The Dead Letter Queue (DLQ) is a holding area for events that failed to process successfully. Think of it like a "problem bin" where failed events go so they don't get lost - you can review them, fix issues, and retry them later.

Why Events Fail

Events end up in the DLQ when:

  • Database is temporarily down - Event can't save data
  • External API fails - Email service, QuickBooks, or other integrations timeout
  • Code bugs - Event handler crashes due to unexpected data
  • Network issues - Can't reach required services
  • Resource exhaustion - System too busy to process

The DLQ Lifecycle

Event Emitted → Processing Attempt → FAILED → Dead Letter Queue
                                                    ↓
              ┌─────────────────────────────────────┼─────────────────┐
              ↓                                     ↓                 ↓
         [RETRY]                              [RESOLVE]          [DISCARD]
              ↓                                     ↓                 ↓
    Try processing again              Mark as handled            Delete permanently
    (after fixing issue)              (won't retry)              (data loss)

Understanding the Interface

Main Table Columns

ColumnWhat It MeansExample
Event TypeWhat kind of event failedlisting.created, email.sent
ErrorWhy it failed (short version)Connection timeout, Null pointer
ListenerWhich handler failedEmailNotificationListener
RetriesHow many times we tried2/3 (2 attempts, 3 max)
CreatedWhen the event originally happenedMar 25, 2026 2:30 PM
ActionsWhat you can doRetry, Resolve, Discard

Status Indicators

  • 🔴 Red badge: Failed and unresolved (needs attention)
  • 🟡 Yellow badge: Failed but retry scheduled
  • 🟢 Green badge: Resolved (manually marked as handled)

How to Use This Page

Scenario 1: Email Service Was Down

Problem: External email API was down for 30 minutes, 50 email.sent events failed.

Solution:

  1. Go to Dead Letter Queue
  2. Filter by Event Type: email.sent
  3. Select all 50 events (checkboxes)
  4. Click "Retry Selected"
  5. Confirm in dialog
  6. Events will be re-processed (emails will send)

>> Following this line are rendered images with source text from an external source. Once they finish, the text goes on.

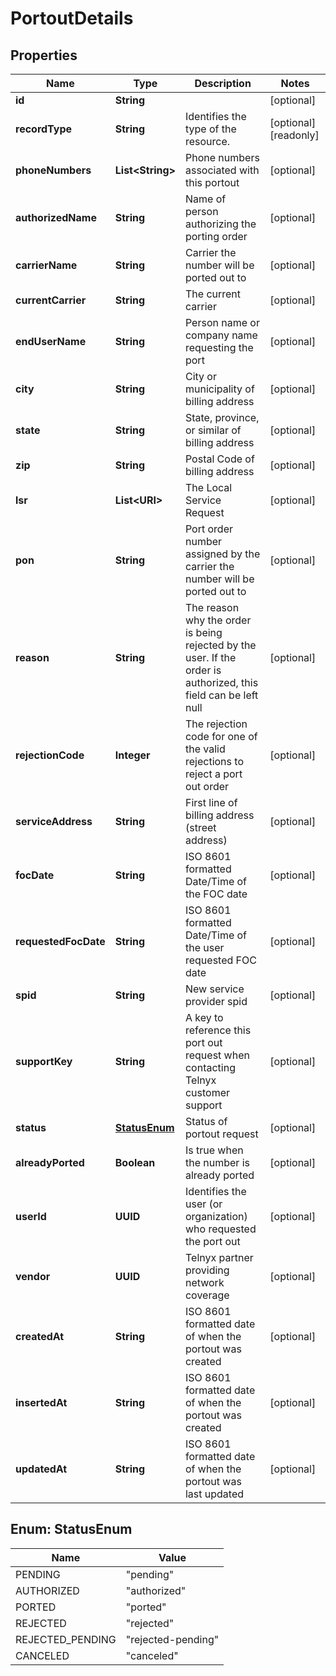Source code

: 

# PortoutDetails


## Properties

| Name | Type | Description | Notes |
|------------ | ------------- | ------------- | -------------|
|**id** | **String** |  |  [optional] |
|**recordType** | **String** | Identifies the type of the resource. |  [optional] [readonly] |
|**phoneNumbers** | **List&lt;String&gt;** | Phone numbers associated with this portout |  [optional] |
|**authorizedName** | **String** | Name of person authorizing the porting order |  [optional] |
|**carrierName** | **String** | Carrier the number will be ported out to |  [optional] |
|**currentCarrier** | **String** | The current carrier |  [optional] |
|**endUserName** | **String** | Person name or company name requesting the port |  [optional] |
|**city** | **String** | City or municipality of billing address |  [optional] |
|**state** | **String** | State, province, or similar of billing address |  [optional] |
|**zip** | **String** | Postal Code of billing address |  [optional] |
|**lsr** | **List&lt;URI&gt;** | The Local Service Request |  [optional] |
|**pon** | **String** | Port order number assigned by the carrier the number will be ported out to |  [optional] |
|**reason** | **String** | The reason why the order is being rejected by the user. If the order is authorized, this field can be left null |  [optional] |
|**rejectionCode** | **Integer** | The rejection code for one of the valid rejections to reject a port out order |  [optional] |
|**serviceAddress** | **String** | First line of billing address (street address) |  [optional] |
|**focDate** | **String** | ISO 8601 formatted Date/Time of the FOC date |  [optional] |
|**requestedFocDate** | **String** | ISO 8601 formatted Date/Time of the user requested FOC date |  [optional] |
|**spid** | **String** | New service provider spid |  [optional] |
|**supportKey** | **String** | A key to reference this port out request when contacting Telnyx customer support |  [optional] |
|**status** | [**StatusEnum**](#StatusEnum) | Status of portout request |  [optional] |
|**alreadyPorted** | **Boolean** | Is true when the number is already ported |  [optional] |
|**userId** | **UUID** | Identifies the user (or organization) who requested the port out |  [optional] |
|**vendor** | **UUID** | Telnyx partner providing network coverage |  [optional] |
|**createdAt** | **String** | ISO 8601 formatted date of when the portout was created |  [optional] |
|**insertedAt** | **String** | ISO 8601 formatted date of when the portout was created |  [optional] |
|**updatedAt** | **String** | ISO 8601 formatted date of when the portout was last updated |  [optional] |



## Enum: StatusEnum

| Name | Value |
|---- | -----|
| PENDING | &quot;pending&quot; |
| AUTHORIZED | &quot;authorized&quot; |
| PORTED | &quot;ported&quot; |
| REJECTED | &quot;rejected&quot; |
| REJECTED_PENDING | &quot;rejected-pending&quot; |
| CANCELED | &quot;canceled&quot; |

Result: ✅ All emails sent successfully


Scenario 2: Database Connection Issue

Problem: Database was restarting, multiple event types failed.

Solution:

  1. Check that database is back online
  2. Go to Dead Letter Queue
  3. Filter by "Unresolved Only"
  4. Click "Retry All Unresolved" button
  5. Monitor Event System Dashboard for error rate drop

Result: ✅ Events process normally now


Scenario 3: Bug in Event Handler

Problem: listing.created events failing with TypeError: Cannot read property 'id' of null

Solution:

  1. Don't retry yet! - It will just fail again
  2. Click on failed event to see full error
  3. Note the error pattern
  4. Report to engineering with:
    • Event type: listing.created
    • Error: TypeError: Cannot read property 'id' of null
    • Count: 23 events affected
    • Time range: Last 2 hours
  5. Wait for code fix
  6. After fix deployed, retry failed events

Result: ✅ Events process successfully after bug fix


Scenario 4: One-Time Data Issue

Problem: Single event failed due to bad data that can't be fixed.

Solution:

  1. Review event details (click to expand)
  2. Confirm it's an isolated issue
  3. Click "Resolve" to mark as handled
  4. Event stays in queue but marked resolved

Result: ✅ Queue cleaned up, event won't retry


Action Buttons Explained

🔁 Retry

What it does: Attempts to process the event again

When to use:

  • Temporary issue resolved (database back up, API restored)
  • Code bug fixed
  • Network connectivity restored

When NOT to use:

  • Issue not fixed yet (will just fail again)
  • Data is permanently bad

Bulk retry: Select multiple events with checkboxes, then "Retry Selected"


✓ Resolve

What it does: Marks event as "handled" - won't retry, stays in queue for record

When to use:

  • One-time data issue that can't be fixed
  • Event is no longer relevant (expired, superseded)
  • You've handled the issue manually outside the system

When NOT to use:

  • Issue is fixable (use Retry instead)
  • You want to delete the record (use Discard)

🗑️ Discard

What it does: Permanently deletes the event from the queue

⚠️ WARNING: This is irreversible! Data is lost.

When to use:

  • Confirmed the event is garbage (test data, duplicate)
  • Storage space concerns (very large queue)
  • Privacy/GDPR compliance (must delete)

When NOT to use:

  • You might need the event later (use Resolve instead)
  • Not sure what the event is
  • Production events (unless confirmed safe)

Filtering and Search

Filter Options

Event Type: Show only specific events

  • Example: listing.created to see only listing creation failures

Date Range: Events from specific time period

  • Useful for: "Show me yesterday's failures"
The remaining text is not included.